Throughout Asia, healing properties are attributed to Diospyros kaki. They are said to be helpful against stomach ailments and diarrhea. Immature fruits are said to be a treatment for fever, if they ripen in containers until they are sweet as honey. The juice of unripe fruit is said to lower blood pressure and the fruit stem to relieve a cough. To reinforce these effects, the fruit is peeled before use, exposed to the sunlight during the day and to the dew at night, until a white powdery coating forms.

A vase adorned with a Chinese persimmon cake, a pine branch and an orange is a symbol of the desire for "great happiness in 100 affairs".

== Consumption ==
The leaves are commonly removed before serving. Though the skin is often removed, it may be eaten, especially when the fruit has ripened and the tannins have significantly broken down, reducing the astringency.
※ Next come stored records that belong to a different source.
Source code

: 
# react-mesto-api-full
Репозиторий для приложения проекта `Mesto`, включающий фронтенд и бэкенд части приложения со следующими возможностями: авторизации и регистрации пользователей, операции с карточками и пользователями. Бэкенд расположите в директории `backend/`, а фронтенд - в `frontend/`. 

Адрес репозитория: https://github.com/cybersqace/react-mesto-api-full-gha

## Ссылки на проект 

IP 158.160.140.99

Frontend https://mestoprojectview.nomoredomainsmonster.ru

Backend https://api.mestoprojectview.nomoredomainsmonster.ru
They can also be dried; two fruits are attached to a string which is then hung over a pole.

In Korea, it is usually eaten as a dessert or when there are guests at home. The persimmon is cut into sections and the skin and core is usually removed. Persimmons are eaten dry during the winter, and they are very popular amongst children. In autumn, families and farmers from the rural areas collect persimmons and hang them to dry. Powdered sugar is sometimes added to enhance the sweetness.

Persimmon leaves used to wrap sushi is a regional speciality of Nara Prefecture, Japan.

Persimmon vinegar may be made from Chinese persimmons.